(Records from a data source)
- - -

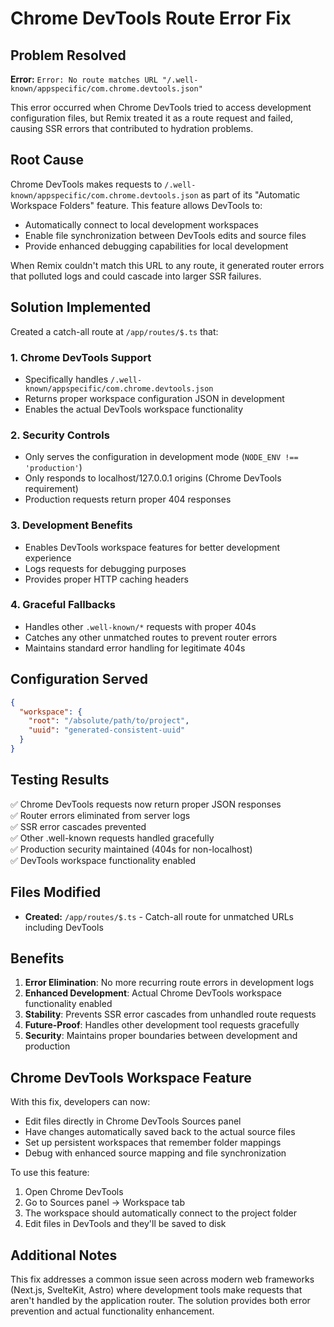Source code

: # Chrome DevTools Route Error Fix

## Problem Resolved

**Error:** `Error: No route matches URL "/.well-known/appspecific/com.chrome.devtools.json"`

This error occurred when Chrome DevTools tried to access development configuration files, but Remix treated it as a route request and failed, causing SSR errors that contributed to hydration problems.

## Root Cause

Chrome DevTools makes requests to `/.well-known/appspecific/com.chrome.devtools.json` as part of its "Automatic Workspace Folders" feature. This feature allows DevTools to:

- Automatically connect to local development workspaces
- Enable file synchronization between DevTools edits and source files
- Provide enhanced debugging capabilities for local development

When Remix couldn't match this URL to any route, it generated router errors that polluted logs and could cascade into larger SSR failures.

## Solution Implemented

Created a catch-all route at `/app/routes/$.ts` that:

### 1. Chrome DevTools Support
- Specifically handles `/.well-known/appspecific/com.chrome.devtools.json`
- Returns proper workspace configuration JSON in development
- Enables the actual DevTools workspace functionality

### 2. Security Controls
- Only serves the configuration in development mode (`NODE_ENV !== 'production'`)
- Only responds to localhost/127.0.0.1 origins (Chrome DevTools requirement)
- Production requests return proper 404 responses

### 3. Development Benefits
- Enables DevTools workspace features for better development experience
- Logs requests for debugging purposes
- Provides proper HTTP caching headers

### 4. Graceful Fallbacks
- Handles other `.well-known/*` requests with proper 404s
- Catches any other unmatched routes to prevent router errors
- Maintains standard error handling for legitimate 404s

## Configuration Served

```json
{
  "workspace": {
    "root": "/absolute/path/to/project",
    "uuid": "generated-consistent-uuid"
  }
}
```

## Testing Results

✅ Chrome DevTools requests now return proper JSON responses  
✅ Router errors eliminated from server logs  
✅ SSR error cascades prevented  
✅ Other .well-known requests handled gracefully  
✅ Production security maintained (404s for non-localhost)  
✅ DevTools workspace functionality enabled  

## Files Modified

- **Created:** `/app/routes/$.ts` - Catch-all route for unmatched URLs including DevTools

## Benefits

1. **Error Elimination**: No more recurring route errors in development logs
2. **Enhanced Development**: Actual Chrome DevTools workspace functionality enabled
3. **Stability**: Prevents SSR error cascades from unhandled route requests
4. **Future-Proof**: Handles other development tool requests gracefully
5. **Security**: Maintains proper boundaries between development and production

## Chrome DevTools Workspace Feature

With this fix, developers can now:

- Edit files directly in Chrome DevTools Sources panel
- Have changes automatically saved back to the actual source files
- Set up persistent workspaces that remember folder mappings
- Debug with enhanced source mapping and file synchronization

To use this feature:
1. Open Chrome DevTools
2. Go to Sources panel → Workspace tab
3. The workspace should automatically connect to the project folder
4. Edit files in DevTools and they'll be saved to disk

## Additional Notes

This fix addresses a common issue seen across modern web frameworks (Next.js, SvelteKit, Astro) where development tools make requests that aren't handled by the application router. The solution provides both error prevention and actual functionality enhancement.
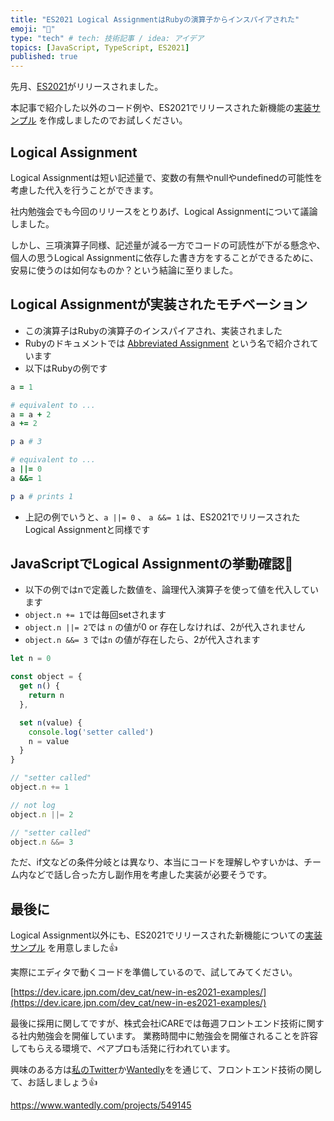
 ```yaml
---
title: "ES2021 Logical AssignmentはRubyの演算子からインスパイアされた"
emoji: "👏"
type: "tech" # tech: 技術記事 / idea: アイデア
topics: [JavaScript, TypeScript, ES2021]
published: true
---
```



先月、[ES2021](https://tc39.es/ecma262/2021/)がリリースされました。

本記事で紹介した以外のコード例や、ES2021でリリースされた新機能の[実装サンプル](https://dev.icare.jpn.com/dev_cat/new-in-es2021-examples/) を作成しましたのでお試しください。

## Logical Assignment

Logical Assignmentは短い記述量で、変数の有無やnullやundefinedの可能性を考慮した代入を行うことができます。

社内勉強会でも今回のリリースをとりあげ、Logical Assignmentについて議論しました。

しかし、三項演算子同様、記述量が減る一方でコードの可読性が下がる懸念や、個人の思うLogical Assignmentに依存した書き方をすることができるために、安易に使うのは如何なものか？という結論に至りました。

## Logical Assignmentが実装されたモチベーション

- この演算子はRubyの演算子のインスパイアされ、実装されました
- Rubyのドキュメントでは [Abbreviated Assignment](https://docs.ruby-lang.org/en/2.4.0/syntax/assignment_rdoc.html#label-Abbreviated+Assignment) という名で紹介されています
- 以下はRubyの例です

```ruby
a = 1

# equivalent to ...
a = a + 2
a += 2

p a # 3

# equivalent to ...
a ||= 0
a &&= 1

p a # prints 1
```

- 上記の例でいうと、`a ||= 0` 、 `a &&= 1` は、ES2021でリリースされたLogical Assignmentと同様です

## JavaScriptでLogical Assignmentの挙動確認👀

- 以下の例ではnで定義した数値を、論理代入演算子を使って値を代入しています
- `object.n += 1`では毎回setされます
- `object.n ||= 2`では `n` の値が0 or 存在しなければ、2が代入されません
- `object.n &&= 3` では`n` の値が存在したら、2が代入されます

```jsx
let n = 0

const object = {
  get n() {
    return n
  },

  set n(value) {
    console.log('setter called')
    n = value
  }
}

// "setter called"
object.n += 1

// not log
object.n ||= 2

// "setter called"
object.n &&= 3
```

ただ、if文などの条件分岐とは異なり、本当にコードを理解しやすいかは、チーム内などで話し合った方し副作用を考慮した実装が必要そうです。

## 最後に

Logical Assignment以外にも、ES2021でリリースされた新機能についての[実装サンプル](https://dev.icare.jpn.com/dev_cat/new-in-es2021-examples/) を用意しました👍

実際にエディタで動くコードを準備しているので、試してみてください。

[https://dev.icare.jpn.com/dev_cat/new-in-es2021-examples/](https://dev.icare.jpn.com/dev_cat/new-in-es2021-examples/)

最後に採用に関してですが、株式会社iCAREでは毎週フロントエンド技術に関する社内勉強会を開催しています。
業務時間中に勉強会を開催されることを許容してもらえる環境で、ペアプロも活発に行われています。

興味のある方は[私のTwitter](https://twitter.com/watsuyo_2)か[Wantedly](https://www.wantedly.com/projects/549145)をを通じて、フロントエンド技術の関して、お話しましょう👍

https://www.wantedly.com/projects/549145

- - -

(Activity) Your task for the entries above: copy exactly the span starting with the line with "Route Error Fix" and going on through the line with "error cascades prevented", both lines included, and nothing else.

(Solution for this problem)
: # Chrome DevTools Route Error Fix

## Problem Resolved

**Error:** `Error: No route matches URL "/.well-known/appspecific/com.chrome.devtools.json"`

This error occurred when Chrome DevTools tried to access development configuration files, but Remix treated it as a route request and failed, causing SSR errors that contributed to hydration problems.

## Root Cause

Chrome DevTools makes requests to `/.well-known/appspecific/com.chrome.devtools.json` as part of its "Automatic Workspace Folders" feature. This feature allows DevTools to:

- Automatically connect to local development workspaces
- Enable file synchronization between DevTools edits and source files
- Provide enhanced debugging capabilities for local development

When Remix couldn't match this URL to any route, it generated router errors that polluted logs and could cascade into larger SSR failures.

## Solution Implemented

Created a catch-all route at `/app/routes/$.ts` that:

### 1. Chrome DevTools Support
- Specifically handles `/.well-known/appspecific/com.chrome.devtools.json`
- Returns proper workspace configuration JSON in development
- Enables the actual DevTools workspace functionality

### 2. Security Controls
- Only serves the configuration in development mode (`NODE_ENV !== 'production'`)
- Only responds to localhost/127.0.0.1 origins (Chrome DevTools requirement)
- Production requests return proper 404 responses

### 3. Development Benefits
- Enables DevTools workspace features for better development experience
- Logs requests for debugging purposes
- Provides proper HTTP caching headers

### 4. Graceful Fallbacks
- Handles other `.well-known/*` requests with proper 404s
- Catches any other unmatched routes to prevent router errors
- Maintains standard error handling for legitimate 404s

## Configuration Served

```json
{
  "workspace": {
    "root": "/absolute/path/to/project",
    "uuid": "generated-consistent-uuid"
  }
}
```

## Testing Results

✅ Chrome DevTools requests now return proper JSON responses  
✅ Router errors eliminated from server logs  
✅ SSR error cascades prevented  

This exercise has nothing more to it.